Michael Levy, PhD, assistant professor of Biostatistics and Epidemiology, at the Perelman School of Medicine, University of Pennsylvania, along with other collaborators from Penn, Johns Hopkins University, the Centers for Disease Control and Prevention, and Universidad Peruana Cayetano Heredia in Peru, are in the trenches combining tried-and-true epidemiological approaches with new statistical methods to learn more about the course of a dangerous, contagious disease epidemic. Their research was published last week in PLoS Computational Biology.
Chagas disease, primarily seen in South America, Central America, and Mexico, is the most deadly parasitic disease in the Americas. Caused by the protozoan parasite, Trypanosoma cruzi, it is spread chiefly via several species of blood-sucking triatomine insects. After an initial acute phase, the disease continues to lurk in the body and can eventually cause a variety of chronic life-threatening problems, particularly in the heart. Although there are some drugs to treat Chagas disease, they become less effective the longer a person is infected. The lack of a vaccine also means that the only effective way to control the disease is to control the disease vectors.

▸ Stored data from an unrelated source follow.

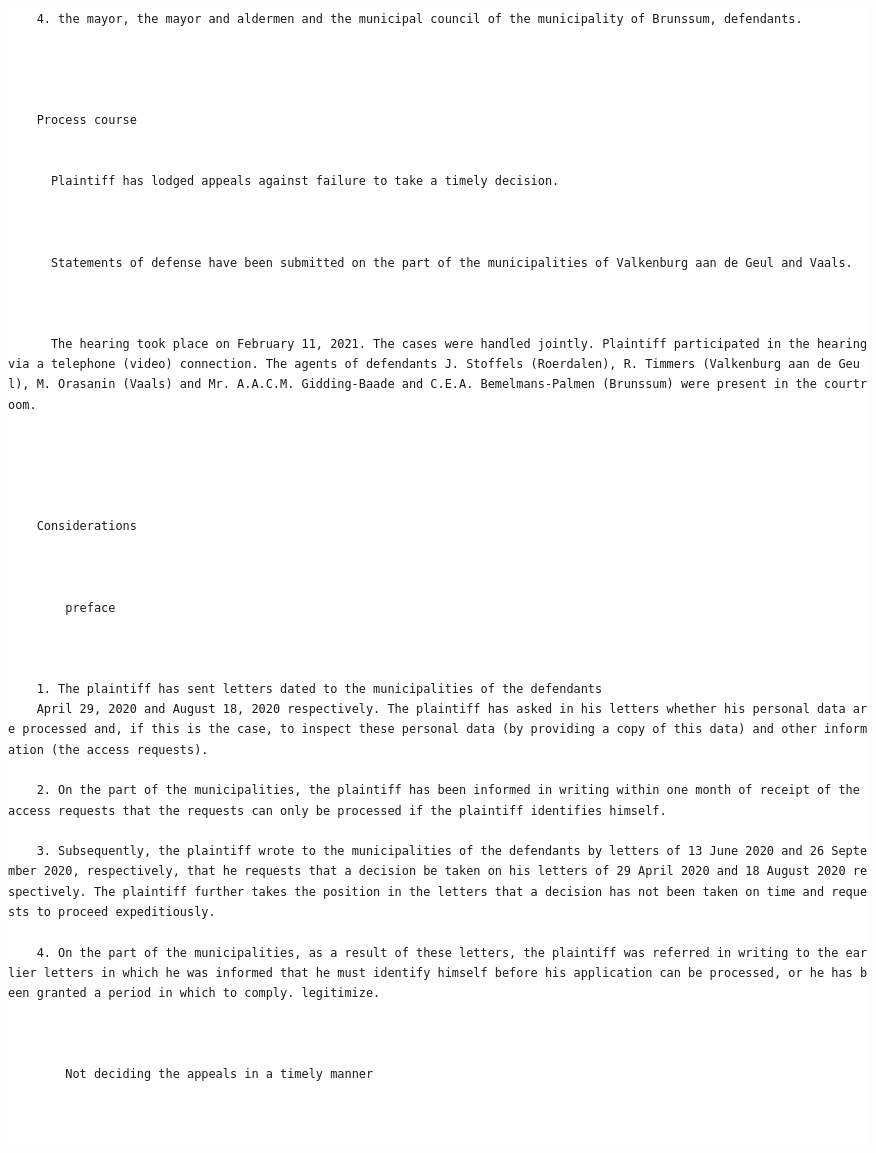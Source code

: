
 ```
    4. the mayor, the mayor and aldermen and the municipal council of the municipality of Brunssum, defendants.
    
    
  
  
    Process course
    
    
      Plaintiff has lodged appeals against failure to take a timely decision.
     
    
    
      Statements of defense have been submitted on the part of the municipalities of Valkenburg aan de Geul and Vaals.
     
    
    
      The hearing took place on February 11, 2021. The cases were handled jointly. Plaintiff participated in the hearing via a telephone (video) connection. The agents of defendants J. Stoffels (Roerdalen), R. Timmers (Valkenburg aan de Geul), M. Orasanin (Vaals) and Mr. A.A.C.M. Gidding-Baade and C.E.A. Bemelmans-Palmen (Brunssum) were present in the courtroom.
     
    
    
  
  
    Considerations
    
    
      
        preface
      
     
    
    1. The plaintiff has sent letters dated to the municipalities of the defendants
    April 29, 2020 and August 18, 2020 respectively. The plaintiff has asked in his letters whether his personal data are processed and, if this is the case, to inspect these personal data (by providing a copy of this data) and other information (the access requests).
    
    2. On the part of the municipalities, the plaintiff has been informed in writing within one month of receipt of the access requests that the requests can only be processed if the plaintiff identifies himself.
    
    3. Subsequently, the plaintiff wrote to the municipalities of the defendants by letters of 13 June 2020 and 26 September 2020, respectively, that he requests that a decision be taken on his letters of 29 April 2020 and 18 August 2020 respectively. The plaintiff further takes the position in the letters that a decision has not been taken on time and requests to proceed expeditiously.
    
    4. On the part of the municipalities, as a result of these letters, the plaintiff was referred in writing to the earlier letters in which he was informed that he must identify himself before his application can be processed, or he has been granted a period in which to comply. legitimize.
    
    
      
        Not deciding the appeals in a timely manner
      
     
    
```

Because the chronic effects of Chagas disease can take decades to manifest themselves, tracking the development and progression of epidemics has been a challenging problem. In the past, Chagas disease was known mostly in rural regions, but has been spreading into more urbanized areas over the last 40 years. Levy's team has been focusing on one of those areas in the city of Arequipa, Peru.

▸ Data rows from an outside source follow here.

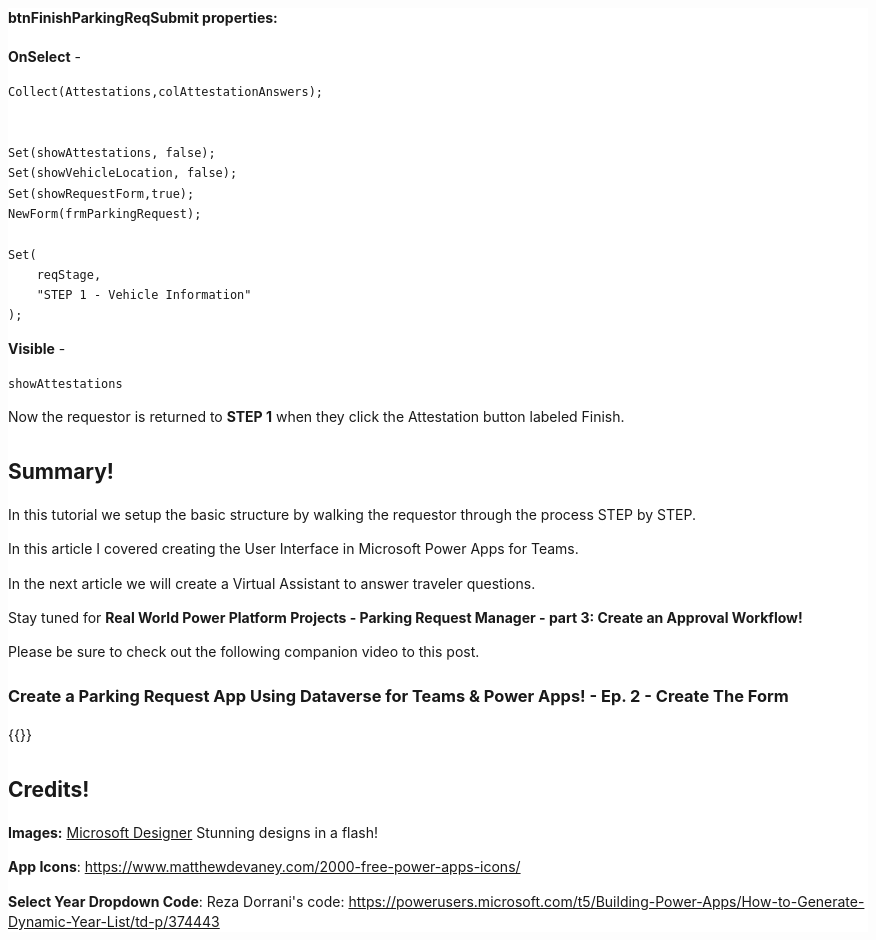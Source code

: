 #### btnFinishParkingReqSubmit properties:

**OnSelect** - 

```
Collect(Attestations,colAttestationAnswers);


Set(showAttestations, false);
Set(showVehicleLocation, false);
Set(showRequestForm,true);
NewForm(frmParkingRequest);

Set(
    reqStage,
    "STEP 1 - Vehicle Information"
);
```

**Visible** - 

```
showAttestations
```

Now the requestor is returned to **STEP 1** when they click the Attestation button labeled Finish.

## Summary!
In this tutorial we setup the basic structure by walking the requestor through the process STEP by STEP.

In this article I covered creating the User Interface in Microsoft Power Apps for Teams.

In the next article we will create a Virtual Assistant to answer traveler questions. 

Stay tuned for **Real World Power Platform Projects - Parking Request Manager - part 3: Create an Approval Workflow!**

Please be sure to check out the following companion video to this post.

### Create a Parking Request App Using Dataverse for Teams & Power Apps! - Ep. 2 - Create The Form
{{<youtube vWxnbmUJqpw>}}

## Credits!

**Images:** 
<a href="https://designer.microsoft.com" target="_blank">Microsoft Designer</a> Stunning designs in a flash!

**App Icons**: <a href="https://www.matthewdevaney.com/2000-free-power-apps-icons/" target="_blank">https://www.matthewdevaney.com/2000-free-power-apps-icons/</a>

**Select Year Dropdown Code**: Reza Dorrani's code: <a href="https://powerusers.microsoft.com/t5/Building-Power-Apps/How-to-Generate-Dynamic-Year-List/td-p/374443" target="_blank">https://powerusers.microsoft.com/t5/Building-Power-Apps/How-to-Generate-Dynamic-Year-List/td-p/374443</a>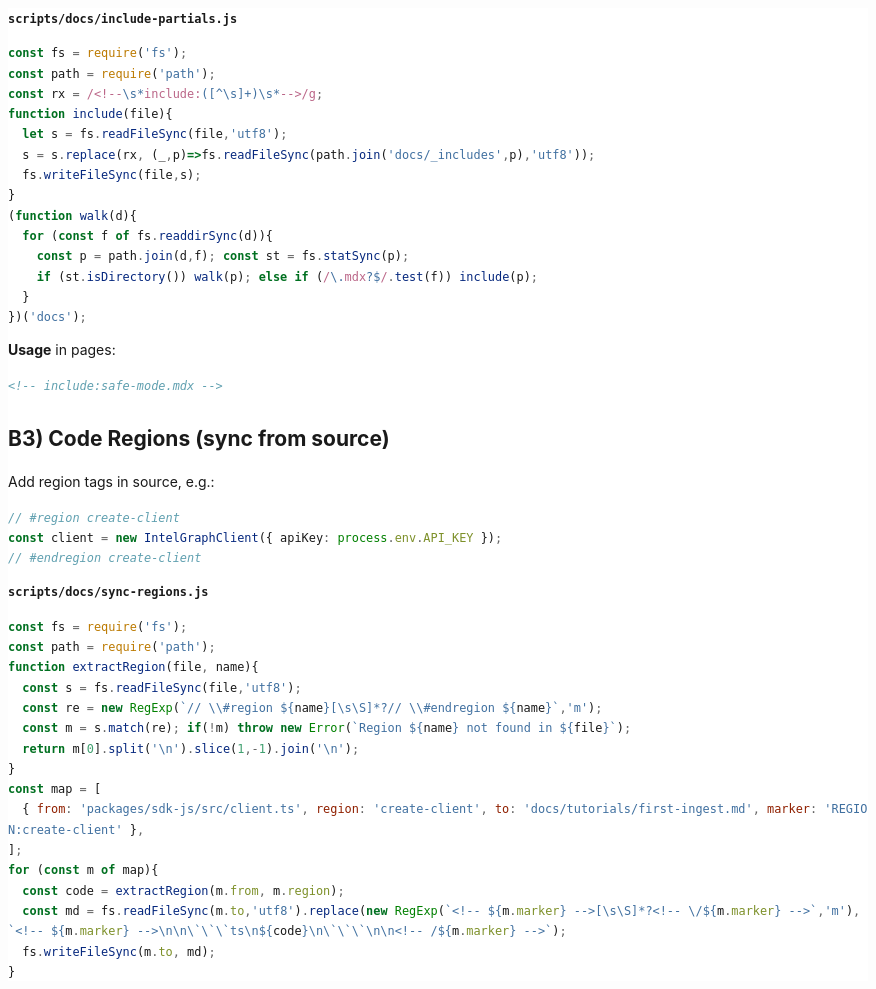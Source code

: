 **`scripts/docs/include-partials.js`**
```js
const fs = require('fs');
const path = require('path');
const rx = /<!--\s*include:([^\s]+)\s*-->/g;
function include(file){
  let s = fs.readFileSync(file,'utf8');
  s = s.replace(rx, (_,p)=>fs.readFileSync(path.join('docs/_includes',p),'utf8'));
  fs.writeFileSync(file,s);
}
(function walk(d){
  for (const f of fs.readdirSync(d)){
    const p = path.join(d,f); const st = fs.statSync(p);
    if (st.isDirectory()) walk(p); else if (/\.mdx?$/.test(f)) include(p);
  }
})('docs');
```

**Usage** in pages:
```md
<!-- include:safe-mode.mdx -->
```

## B3) Code Regions (sync from source)
Add region tags in source, e.g.:
```ts
// #region create-client
const client = new IntelGraphClient({ apiKey: process.env.API_KEY });
// #endregion create-client
```

**`scripts/docs/sync-regions.js`**
```js
const fs = require('fs');
const path = require('path');
function extractRegion(file, name){
  const s = fs.readFileSync(file,'utf8');
  const re = new RegExp(`// \\#region ${name}[\s\S]*?// \\#endregion ${name}`,'m');
  const m = s.match(re); if(!m) throw new Error(`Region ${name} not found in ${file}`);
  return m[0].split('\n').slice(1,-1).join('\n');
}
const map = [
  { from: 'packages/sdk-js/src/client.ts', region: 'create-client', to: 'docs/tutorials/first-ingest.md', marker: 'REGION:create-client' },
];
for (const m of map){
  const code = extractRegion(m.from, m.region);
  const md = fs.readFileSync(m.to,'utf8').replace(new RegExp(`<!-- ${m.marker} -->[\s\S]*?<!-- \/${m.marker} -->`,'m'), `<!-- ${m.marker} -->\n\n\`\`\`ts\n${code}\n\`\`\`\n\n<!-- /${m.marker} -->`);
  fs.writeFileSync(m.to, md);
}
```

"There is an assumption that Chagas disease is not a problem in Peru because statistics don't show that more people are dying of cardiac disease in the areas with Chagas transmission compared to the rest of the country," Levy said. "What we've shown calls into question the assumption that the particular parasite that's circulating in Arequipa is somehow less virulent. We show that there's really nothing to back that assumption."
Epicenter Regression
The researchers used epicenter regression, which takes a statistical "snapshot" of disease infection in a particular population to track the history of how an infection takes hold and spreads. Epicenter regression considers the duration of an individual's exposure to infection as a function of distance from their home to an unknown site, or sites, where disease has been introduced, and combines that measure with other known risks to estimate the probability of infection. From this data, the course of infection can be traced backward to infer where and when a disease first struck a community.
Levy's team has been collecting data in Peru since 2004. "We do all the fieldwork, we gather all our data, which is very much door-to-door, old-fashioned epidemiology," said Levy. That involves both entering households to search for infected insects and collecting blood samples from residents. The team's survey work led to the observation of spatial clusters of parasites in insects such that "it looked like there were isolated clusters of transmission, or 'micro-epidemics.' It was really observation, then hypothesis, then testing."

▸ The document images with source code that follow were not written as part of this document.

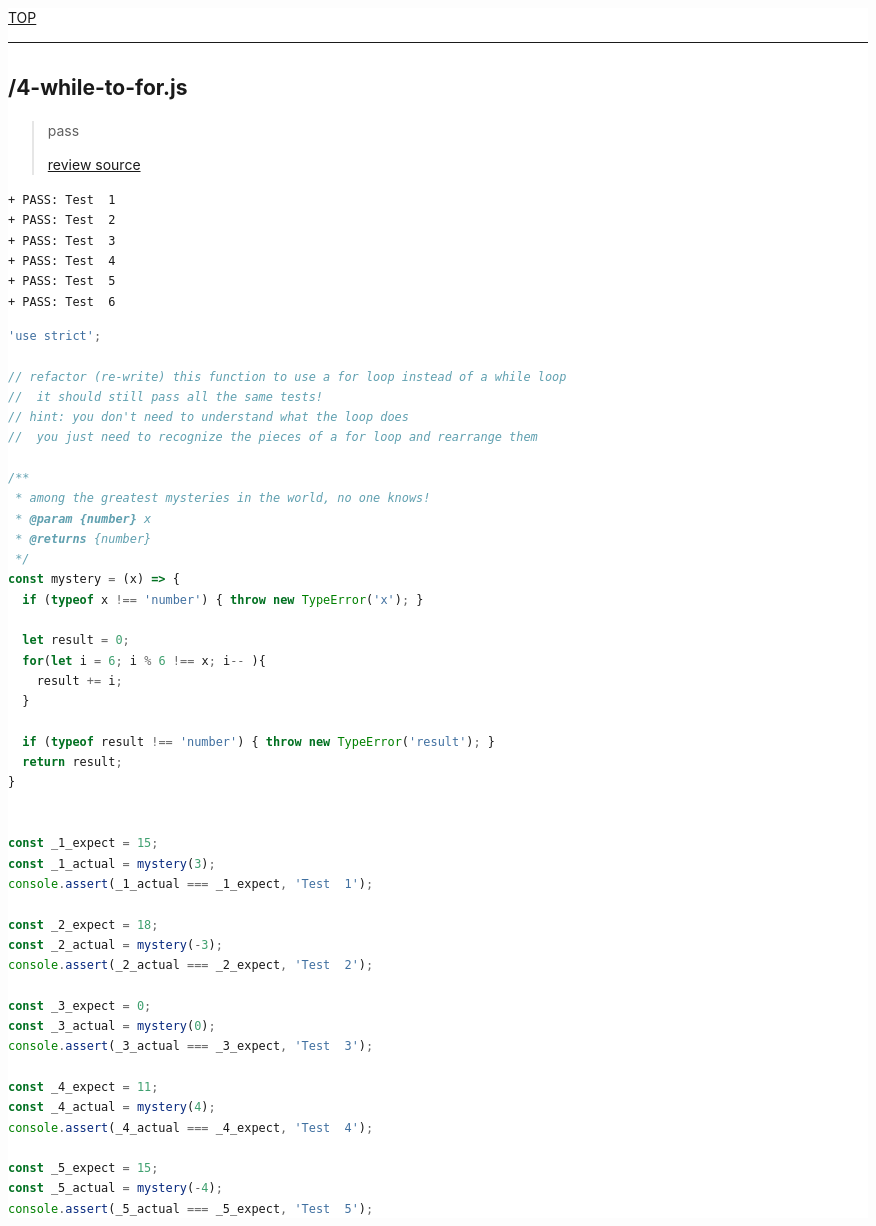 [TOP](#debuggercises)

---

## /4-while-to-for.js 

> pass 
>
> [review source](../../../exercises/17-refactoring-loops/exercises/4-while-to-for.js)

```txt
+ PASS: Test  1
+ PASS: Test  2
+ PASS: Test  3
+ PASS: Test  4
+ PASS: Test  5
+ PASS: Test  6
```

```js
'use strict';

// refactor (re-write) this function to use a for loop instead of a while loop
//  it should still pass all the same tests!
// hint: you don't need to understand what the loop does
//  you just need to recognize the pieces of a for loop and rearrange them

/**
 * among the greatest mysteries in the world, no one knows!
 * @param {number} x
 * @returns {number}
 */
const mystery = (x) => {
  if (typeof x !== 'number') { throw new TypeError('x'); }
  
  let result = 0;
  for(let i = 6; i % 6 !== x; i-- ){
    result += i;
  }

  if (typeof result !== 'number') { throw new TypeError('result'); }
  return result;
}


const _1_expect = 15;
const _1_actual = mystery(3);
console.assert(_1_actual === _1_expect, 'Test  1');

const _2_expect = 18;
const _2_actual = mystery(-3);
console.assert(_2_actual === _2_expect, 'Test  2');

const _3_expect = 0;
const _3_actual = mystery(0);
console.assert(_3_actual === _3_expect, 'Test  3');

const _4_expect = 11;
const _4_actual = mystery(4);
console.assert(_4_actual === _4_expect, 'Test  4');

const _5_expect = 15;
const _5_actual = mystery(-4);
console.assert(_5_actual === _5_expect, 'Test  5');

```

According to their findings, the Chagas parasite was introduced into the region about twenty years ago, and most infections occurred over the last ten years. Spread of the disease is being disrupted in Arequipa through insecticide application, but up to 5 percent of the population was infected before their houses were sprayed with insecticide. Levy and his colleagues conclude that the lack of chronic disease symptoms among these infected individuals could be due to the relatively short time of transmission: Most individuals may have yet to pass from the long asymptomatic period to symptomatic Chagas disease.
Inevitable Increase
The finding has crucial implications for the future management of the disease. Because the lack of late-stage Chagas disease in Arequipa is not an indication of a weakened parasite, the researchers believe that preparations should be made for a potential increase in chronic Chagas cases in coming years. As they have throughout their research, Levy's team is working in close collaboration with the Peruvian government to ensure that the warning provided by their work does not go unheeded. "Everything we do in Arequipa is with the local Ministry of Health," Levy said. "We're very much integrated with the government's Chagas disease control program. We started diagnosing people who are asymptomatic and the Ministry of Health is treating the individuals who are diagnosed to increase the probability they don't progress to later-stage disease."
Levy and his collaborators, including Eleazar Cordova-Benzaquen and Cesar Naquira in Peru, plan to expand their epicenter regression modeling techniques to study other infectious diseases, including the West Nile virus in New York City. The method can even be applied to fighting the spread of pesky insects such as bedbugs. "We're trying to work in parallel to improve control of Chagas vectors and bedbugs," he noted. "The idea is if you find a house with bedbugs, where do you go next? Same thing with the Chagas bugs. When they come back after the insecticide campaigns, you get a report and you have to figure out how to react to those reports, which are pretty scattered." Levy and his team have found a way to find patterns, and thus more predictability, in the chaos of infectious disease transmission.